Contudo, a meditação é algo que ainda não está muito explorado e que, segundo a pesquisadora, ainda existe muito para ser descoberto, nomeadamente como tratamento integrativo ou complementar. Eu acho que estamos apenas no início de tudo. Muitos estudos não têm um controle experimental adequado. Hoje, cada vez mais se tem essa preocupação com o controle experimental adequado, para que esses estudos possam realmente trazer evidências melhores sobre o uso dessa técnica… Estamos falando da medicina, mas, na verdade, a área educacional é uma das que mais se beneficiarão, porque hoje existem escolas que estão introduzindo práticas meditativas para crianças e adolescentes, no sentido de ajudar esses alunos a desenvolverem não só habilidades informacionais, como também habilidades sociais e comportamentais, que vão interligar-se com aquilo que falei atrás sobre humanização, enfatiza nossa entrevistada.
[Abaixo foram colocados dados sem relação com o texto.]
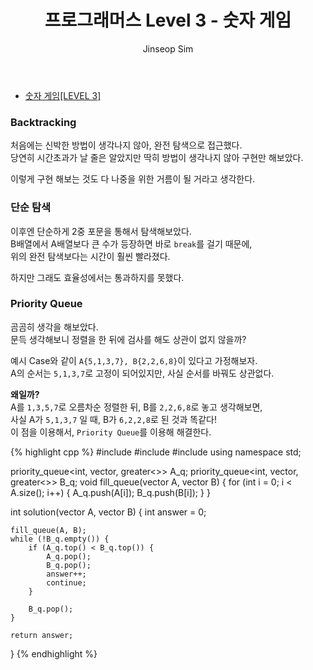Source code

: ﻿---
layout: post
title: "프로그래머스 Level 3 - 숫자 게임"
categories: Programmers
tags: [cpp]
author:
  - Jinseop Sim
---
- [숫자 게임[LEVEL 3]](https://school.programmers.co.kr/learn/courses/30/lessons/12987)  

### Backtracking
처음에는 신박한 방법이 생각나지 않아, 완전 탐색으로 접근했다.  
당연히 시간초과가 날 줄은 알았지만 딱히 방법이 생각나지 않아 구현만 해보았다.  

이렇게 구현 해보는 것도 다 나중을 위한 거름이 될 거라고 생각한다.  

### 단순 탐색
이후엔 단순하게 2중 포문을 통해서 탐색해보았다.  
B배열에서 A배열보다 큰 수가 등장하면 바로 ```break```를 걸기 때문에,  
위의 완전 탐색보다는 시간이 훨씬 빨라졌다.  

하지만 그래도 효율성에서는 통과하지를 못했다.  

### Priority Queue
곰곰히 생각을 해보았다.  
문득 생각해보니 정렬을 한 뒤에 검사를 해도 상관이 없지 않을까?  

예시 Case와 같이 ```A{5,1,3,7}, B{2,2,6,8}```이 있다고 가정해보자.  
A의 순서는 ```5,1,3,7```로 고정이 되어있지만, 사실 순서를 바꿔도 상관없다.  

__왜일까?__  
A를 ```1,3,5,7```로 오름차순 정렬한 뒤, B를 ```2,2,6,8```로 놓고 생각해보면,  
사실 A가 ```5,1,3,7``` 일 때, B가 ```6,2,2,8```로 된 것과 똑같다!  
이 점을 이용해서, ```Priority Queue```를 이용해 해결한다.  

{% highlight cpp %}
#include <string>
#include <vector>
#include <queue>
using namespace std;

priority_queue<int, vector<int>, greater<>> A_q;
priority_queue<int, vector<int>, greater<>> B_q;
void fill_queue(vector<int> A, vector<int> B) {
    for (int i = 0; i < A.size(); i++) {
        A_q.push(A[i]);
        B_q.push(B[i]);
    }
}

int solution(vector<int> A, vector<int> B) {
    int answer = 0;

    fill_queue(A, B);
    while (!B_q.empty()) {
        if (A_q.top() < B_q.top()) {
            A_q.pop();
            B_q.pop();
            answer++;
            continue;
        }

        B_q.pop();
    }

    return answer;
}
{% endhighlight %}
Por outro lado, e concluindo, a meditação tem-se mostrado muito eficiente na regulação da conhecida TDAH (Transtorno de Déficit de Atenção e Hiperatividade), havendo igualmente diversos estudos sobre essa área. Neste ano, inclusive, publicamos um estudo sobre a TDAH em adultos, algo que é mais grave do que em crianças, já que esse transtorno se encontra instalado há muito mais tempo no indivíduo. Em geral, muitas pessoas após a adolescência não manifestam mais sintomas (não tão gravemente), e temos, de fato, um estudo com adultos que têm TDAH, pacientes que vieram da psiquiatria da USP e que foram lá e receberam o treinamento em meditação do tipo ‘mindfulnes’, em um programa que foi adaptado para pacientes com TDAH, com um instrutor muito experiente. Então, tivemos um resultado muito bom em relação à habilidade de manter a atenção sustentada e o controle de pulsos. Aliás, esses dois são os piores problemas de quem tem TDAH, ou seja, não conseguir manter a atenção e também não conseguir controlar os pulsos, conclui nossa entrevistada.
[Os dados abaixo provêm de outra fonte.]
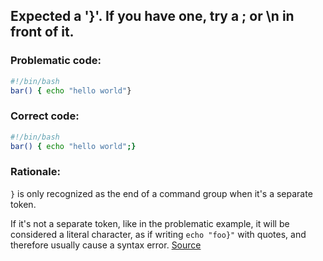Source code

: ## Expected a '}'. If you have one, try a ; or \\n in front of it.

### Problematic code:

```sh
#!/bin/bash
bar() { echo "hello world"}
```

### Correct code:

```sh
#!/bin/bash
bar() { echo "hello world";}
```
### Rationale:

`}` is only recognized as the end of a command group when it's a separate token.

If it's not a separate token, like in the problematic example, it will be considered a literal character, as if writing `echo "foo}"` with quotes, and therefore usually cause a syntax error.
[Source](https://github.com/koalaman/shellcheck/wiki/SC1056)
A Dra. Elisa Harumi Kozasa é pesquisadora e docente do Instituto Israelita de Ensino e Pesquisa Albert Einstein e Fellow do Mind and Life Institute. Possui graduação em Ciências Biológicas pela Universidade de São Paulo (1989), pós-doutorado (2012), doutorado (2002), e mestrado (1999) pelo Departamento de Psicobiologia da Universidade Federal de São Paulo (Capes 7), onde é professora afiliada. Suas principais pesquisas abordam a neurofisiologia de estados de consciência, como a meditação, através da neuroimagem funcional, e a avaliação de intervenções que envolvem treinamento de habilidades cognitivas e comportamentais e que promovem uma melhor qualidade de vida e bem-estar.
Nestas áreas participou dos diálogos entre pesquisadores e o Dalai Lama, na interface entre efeitos de práticas contemplativas para a saúde, em 2006 e 2011, possuindo colaborações internacionais em andamento com pesquisadores do MD Anderson Cancer Center e Harvard Medical School.